Un combat de géants
On l’avait annoncé ; il a eu lieu , sur le plateau de Cuntrastu. Deux champions : d’un côté le penseur, l’intellectuel, le Philosophe, habitant de l’Empirée ; de l’autre le terrien, l’Avocat, habile en rhétorique, et tout en ficelles, le connaisseur des réalités politiques et du concret. En somme, Platon contre Périclès.
De fait, l’annonce tint ses promesses, et ce fut une rude empoignade.
Honneur au philosophe ! Il fit une belle démonstration de Démocratie directe et participative. Selon lui, il faut d’urgence « désacraliser les symboles ». Ne pas travailler le 8 décembre, quelle horreur ! Une date « artificielle religieuse » !Si encore c’était une date « naturelle athée »… Mais non ! Il faut supprimer le religieux. Et pourquoi, dira-t-on ? Parce que Biancarelli le veut, qu’il est « laïc », et que tous les « laïcs » sont athées. Inutile de consulter le Peuple. Il ne peut que penser comme Biancarelli, évidemment. On dirait que nous sommes en Corée du Nord et non en Corse du Sud. Si un jour le Tout Puissant maître de ce pays venait à disparaître, son successeur est tout trouvé. On rase les églises et on brise les statues. Le problème c’est que, malgré tout, l’Homme est un animal religieux en même temps que social et politique ; mais la solution est simple, et elle s’impose : il faut désacraliser les symboles en sacralisant Biancarelli. Le jour de sa naissance sera déclaré férié, et sa statue sera érigée dans tout l’espace public, et même privé, puisque le privé est compris dans le public. Biancarelli Roi de Corse. Et, comme la Corse est le centre du monde, Biancarelli Roi du Monde ! Triomphe de la Démocratie et de la Libération de l’Homme.

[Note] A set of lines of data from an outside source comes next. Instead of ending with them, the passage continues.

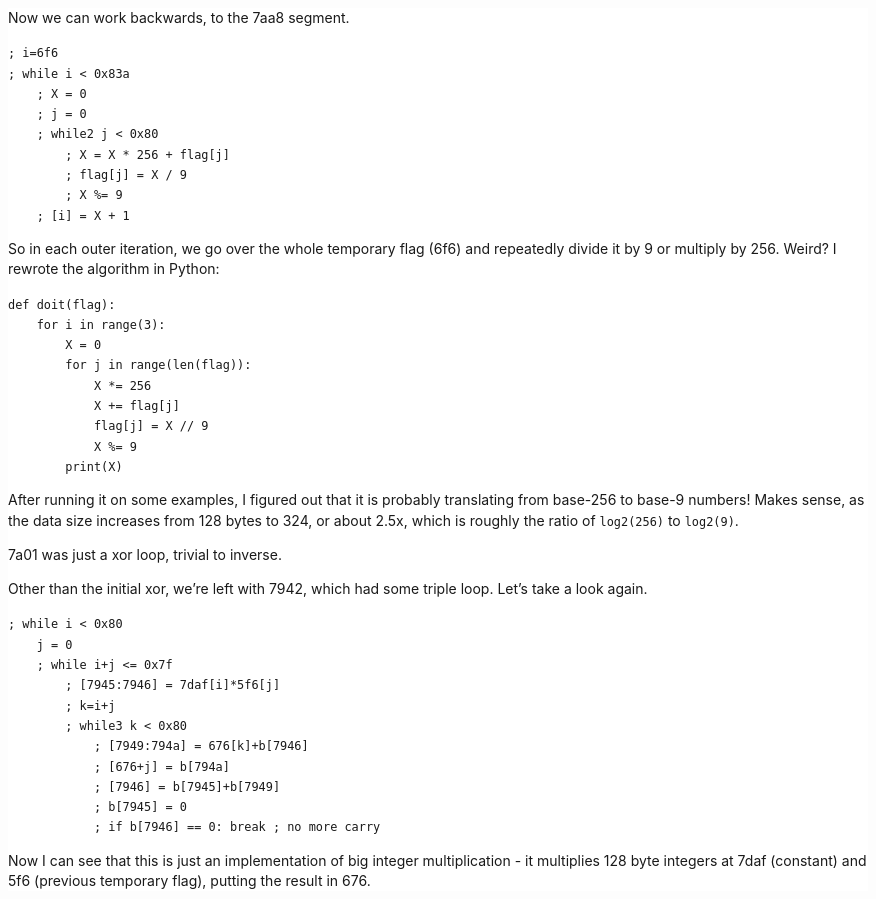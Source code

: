 Now we can work backwards, to the 7aa8 segment.
```
; i=6f6
; while i < 0x83a
	; X = 0
	; j = 0
	; while2 j < 0x80
		; X = X * 256 + flag[j]
		; flag[j] = X / 9
		; X %= 9
	; [i] = X + 1
```

So in each outer iteration, we go over the whole temporary flag (6f6) and repeatedly divide it by 9
or multiply by 256. Weird? I rewrote the algorithm in Python:
```
def doit(flag):
    for i in range(3):
        X = 0
        for j in range(len(flag)):
            X *= 256
            X += flag[j]
            flag[j] = X // 9
            X %= 9
        print(X)
```
After running it on some examples, I figured out that it is probably translating from base-256 to base-9
numbers! Makes sense, as the data size increases from 128 bytes to 324, or about 2.5x, which is roughly
the ratio of `log2(256)` to `log2(9)`.

7a01 was just a xor loop, trivial to inverse.

Other than the initial xor, we’re left with 7942, which had some triple loop. Let’s take a look again.

```
; while i < 0x80
	j = 0
	; while i+j <= 0x7f
		; [7945:7946] = 7daf[i]*5f6[j]
		; k=i+j
		; while3 k < 0x80
			; [7949:794a] = 676[k]+b[7946]
			; [676+j] = b[794a]
			; [7946] = b[7945]+b[7949]
			; b[7945] = 0
			; if b[7946] == 0: break ; no more carry
```

Now I can see that this is just an implementation of big integer multiplication - it multiplies 128 byte
integers at 7daf (constant) and 5f6 (previous temporary flag), putting the result in 676.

Nous n’aurons garde de chipoter notre Roi sur la propriété de son vocabulaire, la limpidité de ses idées et la rigueur de son raisonnement. Si nous ne le comprenons pas, lui se comprend, et c’est l’essentiel.
Nous admirerons plutôt la vigueur de ses pointes. Pauvre Gilles ! Comme son adversaire l’emberlusque, l’endrosse, le patatronise, le gargandouille, l’enfoulque, l’empitracule, le cacarellise ! Le malheureux, envoyé dans les cordes, en est réduit à vanter sa maîtrise dans la récolte des ordures et l’enfouissement des déchets ; et, pour se donner un peu d’air, son espoir de faire baisser le prix des billets d’avion… Pauvre Gilles ! Platon a écrasé Périclès.
Mais ce n’est peut-être qu’une apparence. Frères ennemis, mais frères. Car nos deux protagonistes sont d’accord sur l’essentiel ; tous deux sont fils de Macron (quoique supérieurs à leur père). Ce sont des « humanistes » - au sens actuel du terme, qui n’a rien à voir avec l’humanisme » de Ronsard. Le mot est beau, mais, sous la paille, la réalité pue. Nous, nous sommes chrétiens. Et l’ « Humanisme » n’est pas le christianisme. Il en est même l’ennemi mortel. C’est la raison principale de cet article ; une autre raison, c’est de montrer à quelle hauteur s’élève le débat insulaire.